Thursday, January 12, 2006 - Posts

Script Transform Component to Cleanse Data

In yesterday's post, I showed you how to cleanse data using the Script Component acting as a transform. Let's take it a lot farther by doing some more advanced expressions. In this very typical scenario, you receive data that's all upper case from a mainframe. You want to cleanse the data to where the first letter of every word is upper case and everything else is lower case. To do this, drag over the Script Component and select Transform. Check the input column that you wish to send into the script. For my example, let's use the input name of InputName. I'm going to send into the pipeline a column called OutputValue. I add this column in the Inputs and Outputs page.

Once this is selected, you can select Design Script on the Script page. The script will look like something like the below script. In order to make things a bit simplier,  you'll want to import the System.Text.RegularExpressions namespace. As you can see, I'm using RegularExpressions to parse through the string and find when one word ends and another begins. You'll want to make sure you cleanse the input for Nulls before that chunk of the code executes. The MatchHandler function takes the two groups of strings and upper cases one and lower cases another.

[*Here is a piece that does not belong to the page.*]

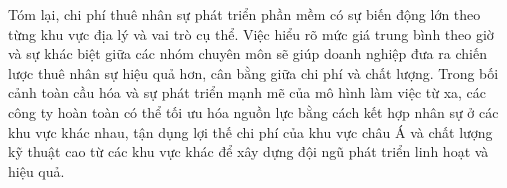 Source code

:     
      \hspace*{0.8cm}Tóm lại, chi phí thuê nhân sự phát triển phần mềm có sự biến động lớn theo từng khu vực địa lý và vai trò cụ thể. Việc hiểu rõ mức giá trung bình theo giờ và sự khác biệt giữa các nhóm chuyên môn sẽ giúp doanh nghiệp đưa ra chiến lược thuê nhân sự hiệu quả hơn, cân bằng giữa chi phí và chất lượng. Trong bối cảnh toàn cầu hóa và sự phát triển mạnh mẽ của mô hình làm việc từ xa, các công ty hoàn toàn có thể tối ưu hóa nguồn lực bằng cách kết hợp nhân sự ở các khu vực khác nhau, tận dụng lợi thế chi phí của khu vực châu Á và chất lượng kỹ thuật cao từ các khu vực khác để xây dựng đội ngũ phát triển linh hoạt và hiệu quả.
    \vspace{0.5em}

All you would have to essentially do to use this code is change the InputValue and OutputValue columns in the code and you're ready to go.

Imports System
Imports System.Data
Imports System.Math
Imports Microsoft.SqlServer.Dts.Pipeline.Wrapper
Imports Microsoft.SqlServer.Dts.Runtime.Wrapper
Imports System.Text.RegularExpressions

Public Class ScriptMain
   
Inherits UserComponent

Public Overrides Sub Input0_ProcessInputRow(ByVal Row As Input0Buffer)

   Dim myDelegate As New MatchEvaluator(AddressOf MatchHandler)
   Dim strpattern As String = "\b(\w)(\w+)?\b"

   Dim re As New Text.RegularExpressions.Regex( _
   strpattern, RegexOptions.Multiline
Or _
   RegexOptions.IgnoreCase _
   )

'Will check to see if there is a NULL value before trying the function.

If Row.InputName_IsNull = False Then
   
 Row.OutputName= re.Replace(Row.InputName, myDelegate)
End If

  
End Sub

Private Function MatchHandler(ByVal m As Match) As String
   Return m.Groups(1).Value.ToUpper() & m.Groups(2).Value.ToLower()
End Function

End
Class

It's important to note that I'm not a coder so I'm sure my code may not be the most prestine. :)

For more on how to use the Script Component as a transform, see yesterday's post.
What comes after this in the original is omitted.